> **Dataset entries**:
::::::::::

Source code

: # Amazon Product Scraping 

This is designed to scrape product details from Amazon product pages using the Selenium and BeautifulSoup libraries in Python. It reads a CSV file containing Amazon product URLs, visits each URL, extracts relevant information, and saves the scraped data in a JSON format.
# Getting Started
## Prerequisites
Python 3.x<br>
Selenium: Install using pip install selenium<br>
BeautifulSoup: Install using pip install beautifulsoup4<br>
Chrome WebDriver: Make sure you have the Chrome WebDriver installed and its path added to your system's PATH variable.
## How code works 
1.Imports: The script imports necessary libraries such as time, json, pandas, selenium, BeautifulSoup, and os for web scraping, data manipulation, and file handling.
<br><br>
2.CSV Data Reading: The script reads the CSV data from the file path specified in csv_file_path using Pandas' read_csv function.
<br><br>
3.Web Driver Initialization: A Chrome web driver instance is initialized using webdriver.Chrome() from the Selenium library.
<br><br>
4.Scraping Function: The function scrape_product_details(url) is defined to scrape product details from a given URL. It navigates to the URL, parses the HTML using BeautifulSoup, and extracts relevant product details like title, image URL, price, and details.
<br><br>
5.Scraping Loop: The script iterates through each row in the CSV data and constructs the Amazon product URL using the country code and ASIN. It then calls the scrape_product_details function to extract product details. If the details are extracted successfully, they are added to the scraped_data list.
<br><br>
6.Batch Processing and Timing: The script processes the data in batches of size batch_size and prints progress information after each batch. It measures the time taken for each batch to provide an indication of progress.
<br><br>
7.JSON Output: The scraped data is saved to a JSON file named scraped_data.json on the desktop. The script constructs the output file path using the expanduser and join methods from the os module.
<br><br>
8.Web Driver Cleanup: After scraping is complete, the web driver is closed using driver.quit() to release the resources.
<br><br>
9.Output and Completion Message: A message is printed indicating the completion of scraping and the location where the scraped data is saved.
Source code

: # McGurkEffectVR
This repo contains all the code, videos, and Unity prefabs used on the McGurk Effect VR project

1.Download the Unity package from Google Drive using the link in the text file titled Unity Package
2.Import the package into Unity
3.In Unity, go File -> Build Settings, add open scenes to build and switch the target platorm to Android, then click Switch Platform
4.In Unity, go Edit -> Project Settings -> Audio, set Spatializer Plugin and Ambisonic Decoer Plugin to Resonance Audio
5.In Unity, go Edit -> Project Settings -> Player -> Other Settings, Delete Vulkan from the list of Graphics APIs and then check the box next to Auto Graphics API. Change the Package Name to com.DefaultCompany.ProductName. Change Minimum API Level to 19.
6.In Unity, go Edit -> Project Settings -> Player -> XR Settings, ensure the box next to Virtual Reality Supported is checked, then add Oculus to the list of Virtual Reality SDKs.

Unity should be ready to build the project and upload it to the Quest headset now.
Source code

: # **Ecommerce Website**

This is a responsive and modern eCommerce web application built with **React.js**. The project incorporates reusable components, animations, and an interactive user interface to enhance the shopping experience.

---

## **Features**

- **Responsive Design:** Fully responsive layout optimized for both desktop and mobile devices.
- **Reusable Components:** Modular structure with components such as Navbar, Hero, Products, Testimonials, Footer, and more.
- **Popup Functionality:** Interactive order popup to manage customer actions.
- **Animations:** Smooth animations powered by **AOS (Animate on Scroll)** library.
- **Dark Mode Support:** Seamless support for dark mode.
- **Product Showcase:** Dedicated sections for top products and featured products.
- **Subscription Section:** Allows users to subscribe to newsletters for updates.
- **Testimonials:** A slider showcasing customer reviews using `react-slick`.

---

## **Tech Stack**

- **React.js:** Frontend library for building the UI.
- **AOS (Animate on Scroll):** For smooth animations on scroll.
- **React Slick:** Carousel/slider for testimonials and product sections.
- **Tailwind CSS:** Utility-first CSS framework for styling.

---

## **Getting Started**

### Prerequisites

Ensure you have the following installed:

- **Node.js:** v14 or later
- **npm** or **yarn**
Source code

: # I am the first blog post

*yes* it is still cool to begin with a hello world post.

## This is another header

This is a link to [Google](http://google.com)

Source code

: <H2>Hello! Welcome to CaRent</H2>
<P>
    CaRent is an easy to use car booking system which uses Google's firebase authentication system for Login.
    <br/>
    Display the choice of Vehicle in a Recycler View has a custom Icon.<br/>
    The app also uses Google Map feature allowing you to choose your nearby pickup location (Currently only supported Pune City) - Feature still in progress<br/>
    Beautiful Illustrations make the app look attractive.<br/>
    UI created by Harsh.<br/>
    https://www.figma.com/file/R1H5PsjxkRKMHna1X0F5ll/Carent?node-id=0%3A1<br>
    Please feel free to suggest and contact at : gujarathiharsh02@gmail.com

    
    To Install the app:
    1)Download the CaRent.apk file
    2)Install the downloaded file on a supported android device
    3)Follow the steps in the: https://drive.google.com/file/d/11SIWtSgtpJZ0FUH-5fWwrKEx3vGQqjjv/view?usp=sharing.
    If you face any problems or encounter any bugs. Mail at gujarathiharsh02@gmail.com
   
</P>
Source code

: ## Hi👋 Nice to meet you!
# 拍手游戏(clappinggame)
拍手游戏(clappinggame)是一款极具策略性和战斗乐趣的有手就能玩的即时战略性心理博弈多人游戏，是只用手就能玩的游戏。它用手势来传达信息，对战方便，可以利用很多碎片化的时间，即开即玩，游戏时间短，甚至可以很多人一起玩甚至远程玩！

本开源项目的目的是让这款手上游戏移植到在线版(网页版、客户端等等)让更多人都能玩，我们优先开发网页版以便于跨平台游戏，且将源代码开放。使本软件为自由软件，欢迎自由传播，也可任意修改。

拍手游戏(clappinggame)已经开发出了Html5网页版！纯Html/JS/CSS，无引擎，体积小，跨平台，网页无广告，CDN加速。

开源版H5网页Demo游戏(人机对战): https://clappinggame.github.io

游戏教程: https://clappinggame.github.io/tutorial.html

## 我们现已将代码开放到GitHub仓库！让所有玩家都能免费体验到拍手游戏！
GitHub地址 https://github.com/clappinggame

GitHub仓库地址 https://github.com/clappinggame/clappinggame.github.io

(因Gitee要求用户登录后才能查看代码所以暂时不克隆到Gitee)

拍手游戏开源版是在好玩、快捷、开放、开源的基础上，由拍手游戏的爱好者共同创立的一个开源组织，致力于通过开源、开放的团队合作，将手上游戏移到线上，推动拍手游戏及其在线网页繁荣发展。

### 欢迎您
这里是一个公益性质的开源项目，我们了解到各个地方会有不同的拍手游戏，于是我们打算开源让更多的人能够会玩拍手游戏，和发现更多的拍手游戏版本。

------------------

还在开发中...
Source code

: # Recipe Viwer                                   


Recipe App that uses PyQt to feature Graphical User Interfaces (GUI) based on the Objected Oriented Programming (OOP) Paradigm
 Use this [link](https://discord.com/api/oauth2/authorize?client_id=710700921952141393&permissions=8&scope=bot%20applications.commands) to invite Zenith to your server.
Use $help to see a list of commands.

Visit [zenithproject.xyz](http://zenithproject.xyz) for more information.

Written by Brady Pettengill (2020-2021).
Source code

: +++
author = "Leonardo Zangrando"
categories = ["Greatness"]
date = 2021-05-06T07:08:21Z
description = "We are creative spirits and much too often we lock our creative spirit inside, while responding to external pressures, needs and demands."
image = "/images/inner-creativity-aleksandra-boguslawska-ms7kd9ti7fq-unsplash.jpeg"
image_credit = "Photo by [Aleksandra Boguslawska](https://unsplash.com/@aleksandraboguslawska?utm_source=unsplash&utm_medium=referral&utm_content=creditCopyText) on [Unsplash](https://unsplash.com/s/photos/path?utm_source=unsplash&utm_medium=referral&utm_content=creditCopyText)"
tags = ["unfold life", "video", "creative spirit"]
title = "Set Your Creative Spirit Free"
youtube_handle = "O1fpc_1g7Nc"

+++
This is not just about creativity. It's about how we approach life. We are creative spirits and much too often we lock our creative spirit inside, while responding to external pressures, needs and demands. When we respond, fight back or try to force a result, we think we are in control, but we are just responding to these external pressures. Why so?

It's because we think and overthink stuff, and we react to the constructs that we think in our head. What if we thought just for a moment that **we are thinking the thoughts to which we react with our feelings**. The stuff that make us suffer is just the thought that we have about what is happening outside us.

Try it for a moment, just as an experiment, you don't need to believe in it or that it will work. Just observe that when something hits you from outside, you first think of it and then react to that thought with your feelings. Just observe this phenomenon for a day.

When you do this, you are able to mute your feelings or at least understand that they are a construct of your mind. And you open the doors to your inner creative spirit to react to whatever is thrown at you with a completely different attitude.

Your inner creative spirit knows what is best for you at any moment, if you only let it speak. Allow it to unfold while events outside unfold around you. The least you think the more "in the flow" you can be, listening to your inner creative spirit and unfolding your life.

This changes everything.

::::::::::

> **Exercise details**:
Which lines above hold the string "saved"? Please copy all of them.

> **Answer for the task**:
7.JSON Output: The scraped data is saved to a JSON file named scraped_data.json on the desktop. The script constructs the output file path using the expanduser and join methods from the os module.
9.Output and Completion Message: A message is printed indicating the completion of scraping and the location where the scraped data is saved.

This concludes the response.